Posted 2021-02-14 zingg7

Description: 

A robot is located at the top-left corner of a m x n grid (marked ‘Start‘ in the diagram below).

The robot can only move either down or right at any point in time. The robot is trying to reach the bottom-right corner of the grid (marked ‘Finish‘ in the diagram below).

How many possible unique paths are there?

Above is a 7 x 3 grid.

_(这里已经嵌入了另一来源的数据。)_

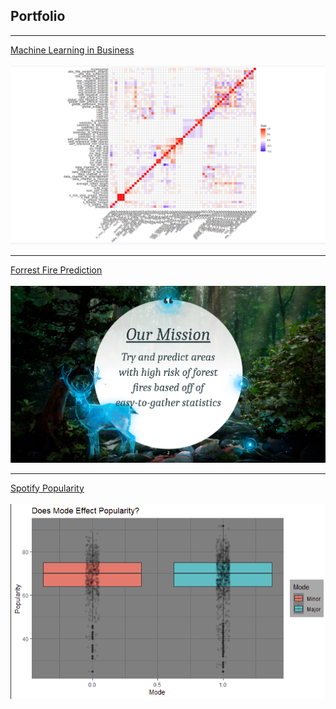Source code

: ## Portfolio

---

[Machine Learning in Business](/pdf/FinalTeamProject-MachineLearning.pdf)
<br><br>
<img src="images/mlgraph.png?raw=true"/>

---
[Forrest Fire Prediction](/pdf/BIDAFinalPresentation.pdf)
<br><br>
<img src="images/Screenshot 2023-08-05 130550.png?raw=true"/>

---
[Spotify Popularity](/pdf/Hayden&MayaFinalProject.html)
<br><br>
<img src="images/Screenshot2023-10-06141121.png"/>

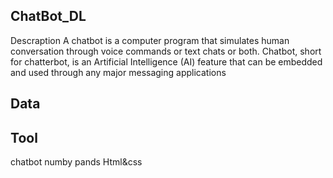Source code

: ## ChatBot_DL
Descraption
A chatbot is a computer program that simulates human conversation through voice commands or text chats or both. Chatbot, short for chatterbot, is an Artificial Intelligence (AI) feature that can be embedded and used through any major messaging applications

## Data
## Tool
chatbot
numby
pands
Html&css
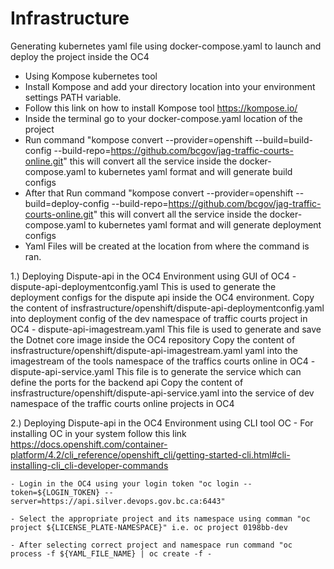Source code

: # Infrastructure
Generating kubernetes yaml file using docker-compose.yaml to launch and deploy the project inside the OC4
- Using Kompose kubernetes tool
 - Install Kompose and add your directory location into your environment  settings PATH variable.
 - Follow this link on how to install Kompose tool https://kompose.io/
 - Inside the terminal go to your docker-compose.yaml location of the project
 - Run command "kompose convert --provider=openshift --build=build-config --build-repo=https://github.com/bcgov/jag-traffic-courts-online.git" this will convert all the service inside the docker-compose.yaml to kubernetes yaml format and will generate build configs
 - After that Run command "kompose convert --provider=openshift --build=deploy-config --build-repo=https://github.com/bcgov/jag-traffic-courts-online.git" this will convert all the service inside the docker-compose.yaml to kubernetes yaml format and will generate deployment configs
 - Yaml Files will be created at the location from where the command is ran. 
 

1.) Deploying Dispute-api in the OC4 Environment using GUI of OC4
    - dispute-api-deploymentconfig.yaml
     This is used to generate the deployment configs for the dispute api inside the OC4 environment.
     Copy the content of insfrastructure/openshift/dispute-api-deploymentconfig.yaml into deployment config of the dev namespace of traffic courts project in OC4
    - dispute-api-imagestream.yaml
     This file is used to generate and save the Dotnet core image inside the OC4 repository
     Copy the content of insfrastructure/openshift/dispute-api-imagestream.yaml   yaml into the imagestream of the tools namespace of the traffics courts online in OC4
    -dispute-api-service.yaml
     This file is to generate the service which can define the ports for the backend api
     Copy the content of insfrastructure/openshift/dispute-api-service.yaml into the service of dev namespace of the traffic courts online projects in OC4

2.) Deploying Dispute-api in the OC4 Environment using CLI tool OC
    - For installing OC in your system follow this link https://docs.openshift.com/container-platform/4.2/cli_reference/openshift_cli/getting-started-cli.html#cli-installing-cli_cli-developer-commands

    - Login in the OC4 using your login token "oc login --token=${LOGIN_TOKEN} --server=https://api.silver.devops.gov.bc.ca:6443"

    - Select the appropriate project and its namespace using comman "oc project ${LICENSE_PLATE-NAMESPACE}" i.e. oc project 0198bb-dev

    - After selecting correct project and namespace run command "oc process -f ${YAML_FILE_NAME} | oc create -f -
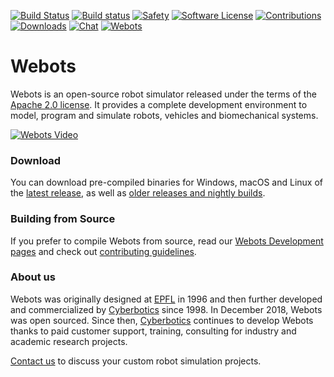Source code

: [![Build Status](https://travis-ci.com/cyberbotics/webots.svg?branch=master)](https://travis-ci.com/cyberbotics/webots) [![Build status](https://ci.appveyor.com/api/projects/status/8e784doc5sye7c41?svg=true)](https://ci.appveyor.com/project/cyberbotics/webots) [![Safety](https://img.shields.io/badge/safety-secure-brightgreen.svg)](https://app.gitguardian.com) [![Software License](https://img.shields.io/badge/license-Apache--2.0-brightgreen.svg)](LICENSE) [![Contributions](https://img.shields.io/github/commit-activity/m/cyberbotics/webots.svg?color=%09%2346c018)](https://github.com/cyberbotics/webots/graphs/commit-activity) [![Downloads](https://img.shields.io/github/downloads/cyberbotics/webots/total.svg)](https://www.somsubhra.com/github-release-stats/?username=cyberbotics&repository=webots) [![Chat](https://img.shields.io/discord/565154702715518986)](https://discordapp.com/invite/nTWbN9m) [![Webots](https://snapcraft.io/webots/badge.svg)](https://snapcraft.io/webots)

# Webots


Webots is an open-source robot simulator released under the terms of the [Apache 2.0 license](LICENSE).
It provides a complete development environment to model, program and simulate robots, vehicles and biomechanical systems.

[![Webots Video](https://img.youtube.com/vi/O7U3sX_ubGc/0.jpg)](https://www.youtube.com/watch?v=O7U3sX_ubGc)

### Download

You can download pre-compiled binaries for Windows, macOS and Linux of the [latest release](https://github.com/cyberbotics/webots/releases/latest), as well as [older releases and nightly builds](https://github.com/cyberbotics/webots/releases).

### Building from Source

If you prefer to compile Webots from source, read our [Webots Development pages](https://github.com/cyberbotics/webots/wiki#installation-of-the-webots-development-environment) and check out [contributing guidelines](CONTRIBUTING.md).

### About us

Webots was originally designed at [EPFL](https://epfl.ch) in 1996 and then further developed and commercialized by [Cyberbotics](https://cyberbotics.com) since 1998. In December 2018, Webots was open sourced. Since then, [Cyberbotics](https://cyberbotics.com) continues to develop Webots thanks to paid customer support, training, consulting for industry and academic research projects.

[Contact us](mailto:info@cyberbotics.com) to discuss your custom robot simulation projects.
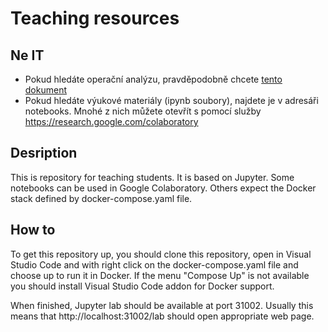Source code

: # Teaching resources

## Ne IT

- Pokud hledáte operační analýzu, pravděpodobně chcete [tento dokument](./OA.md)
- Pokud hledáte výukové materiály (ipynb soubory), najdete je v adresáři notebooks. Mnohé z nich můžete otevřít s pomocí služby https://research.google.com/colaboratory

## Desription

This is repository for teaching students. It is based on Jupyter. Some notebooks can be used in Google Colaboratory. Others expect the Docker stack defined by docker-compose.yaml file.

## How to 

To get this repository up, you should clone this repository, open in Visual Studio Code and with right click on the docker-compose.yaml file and choose up to run it in Docker. If the menu "Compose Up" is not available you should install Visual Studio Code addon for Docker support.

When finished, Jupyter lab should be available at port 31002. Usually this means that http://localhost:31002/lab should open appropriate web page.


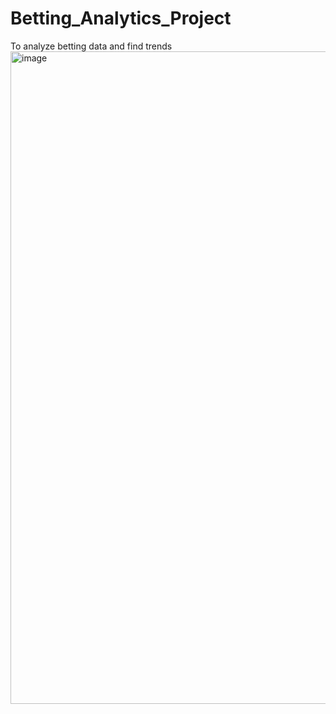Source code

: # Betting_Analytics_Project
To analyze betting data and find trends
<img width="1044" alt="image" src="https://github.com/dadario10/Betting_Analytics_Project/assets/118138351/c8633a05-f29a-4a82-afc0-b0fee0c038e6">
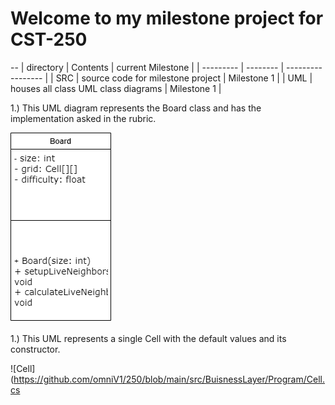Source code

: # Welcome to my milestone project for CST-250 
--
| directory | Contents | current Milestone | 
| --------- | -------- | ----------------- |
| SRC       | source code for milestone project | Milestone 1 | 
| UML       | houses all class UML class diagrams | Milestone 1 | 



1.) This UML diagram represents the Board class and has the implementation asked in the rubric. 

![Board](https://github.com/omniV1/250/blob/main/UML-diagrams/CST-250-Board-class.drawio.png) 

1.) This UML represents a single Cell with the default values and its constructor. 

![Cell](https://github.com/omniV1/250/blob/main/src/BuisnessLayer/Program/Cell.cs
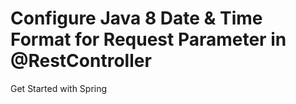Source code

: # Configure Java 8 Date & Time Format for Request Parameter in @RestController

Get Started with Spring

How many possible unique paths are there?

Note: m and n will be at most 100.

Example 1:

Input: m = 3, n = 2
Output: 3
Explanation:
From the top-left corner, there are a total of 3 ways to reach the bottom-right corner:
1. Right -> Right -> Down
2. Right -> Down -> Right
3. Down -> Right -> Right

Example 2:

Input: m = 7, n = 3
Output: 28

 

 

Solution: 

这道题让我们求出从规格为m*n的方格左上角走到右下角的所有不同路径总数

 

这道题很简单，我们知道，如果不走回头路，那么机器人只能向右或向下走，7*3的方格实际上要向右走6次，向下走2次

所以该问题本质是“m个A，n个B，有多少种不同排列”的高中概率论问题

求法即为在（m+n）个空位中选择m个空位给A，剩下的即为B的位置

答案即C62，通用解为(m+n)!/(m!*n!)

 

由于中间可能在乘分子的时候超过范围，因此中间值sum最好取double，以使结果的范围更大

 

 

Code:

public int uniquePaths(int m, int n) {
    if (m <= 0 && n <= 0){
        return 0;
    }
    
    int total = m + n - 2;
    int less = Math.min(m,n) - 1;
    double sum = 1;
    for (int i = 1; i <= less; i++){
        sum = sum * (total + 1 - i) / i;
    }
    return (int)sum;
}

　　

 

提交情况：

Runtime: 0 ms, faster than 100.00% of Java online submissions for Unique Paths.

Memory Usage: 31.8 MB, less than 100.00% of Java online submissions for Unique Paths.